I don’t think you’re a failure, Yaya! [Laughs]
I don’t think Ya-Ya failed. It was around for ten years and it had its time. It was getting to the point where I hated it and I think that was really reflected in the company. You saw me. It really affects me. I really want to be a success, but I think failure is important. If you reflect on failure a little bit, it shows you where you need to improve. But if you over emphasize it then you’re being negative and not really paying attention to how to grow from the experience. But yeah, failure has been a big motivating force throughout my life. It’s just like, “I’m gonna try harder.” It’s good. I wouldn’t be where I am today without failure.

Can the successes be equally weird?
On a daily basis I need to check myself and be like, “This is actually where things are at, and they’re actually really awesome.” It’s equally important as a leader to make sure to highlight people’s successes, to highlight your own successes, to stay moderate about it.

Does Reformation have a concrete business plan, or are you more focused on the present?
I’m always a future girl…you know me [laughs]. So yeah, we have a pretty set business plan as far as what we wanna work on next.
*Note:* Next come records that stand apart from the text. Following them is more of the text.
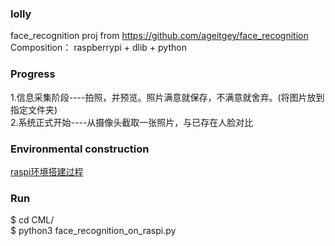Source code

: ### lolly
face_recognition proj from https://github.com/ageitgey/face_recognition  
Composition： raspberrypi + dlib + python   

### Progress
1.信息采集阶段----拍照，并预览。照片满意就保存，不满意就舍弃。(将图片放到指定文件夹)  
2.系统正式开始----从摄像头截取一张照片，与已存在人脸对比  

### Environmental construction
[raspi环境搭建过程](https://github.com/kumataahh/lolly/blob/master/installations_guide.md)  

### Run
$ cd CML/  
$ python3 face_recognition_on_raspi.py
We’re really focusing on our online business. We’re building a new website now, which is exciting. Just figuring out how to communicate our brand digitally.

What will the new site look like?
The brand has such an amazing, full story. There’s a lot of elements: everything is limited-edition, we have a lot of one-of-a-kind pieces, we make everything ourselves in our own factory, and we’re super eco. A lot of our products have two to three hundred times less of an environmental impact than typical versions. Let’s just say our cotton t-shirt takes six gallons of water to make, where as a typical cotton t-shirt, like you have on, takes six hundred gallons. So how do you communicate that digitally?

Who says this is a typical cotton t-shirt?
[Laughs] I’m just guessing. It’s my level of expertise.

What’s one piece of practical advice you’d give an aspiring fashion designer?
I come into contact with a lot of young fashion designers, and I actually have two things to say to most of them. The first one is: if you don’t have a business mind, don’t start your own label [laughs].

And that’s what it is—a business.
Exactly. The second thing is, if you’re gonna work for somebody, try not be so emotional about your designs, because if you want to move up and actually get your designs out there, you have to understand that there are other things besides what you think is important: it has to make sense, and people have to like it, and it has to work. Taking feedback is something that designers as a whole can work on.